[Saved entries]
((

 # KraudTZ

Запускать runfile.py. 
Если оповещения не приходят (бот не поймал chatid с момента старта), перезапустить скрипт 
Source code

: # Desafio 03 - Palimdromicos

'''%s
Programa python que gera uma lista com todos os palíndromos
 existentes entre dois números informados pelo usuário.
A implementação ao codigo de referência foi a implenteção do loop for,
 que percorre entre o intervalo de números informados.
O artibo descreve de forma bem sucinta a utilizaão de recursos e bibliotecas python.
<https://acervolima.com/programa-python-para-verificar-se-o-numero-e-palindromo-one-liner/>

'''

))

Nothing should appear in the answer except the lines from the one with "A implementação ao" through the final line of the records, written exactly.

A implementação ao codigo de referência foi a implenteção do loop for,
 que percorre entre o intervalo de números informados.
O artibo descreve de forma bem sucinta a utilizaão de recursos e bibliotecas python.
<https://acervolima.com/programa-python-para-verificar-se-o-numero-e-palindromo-one-liner/>

'''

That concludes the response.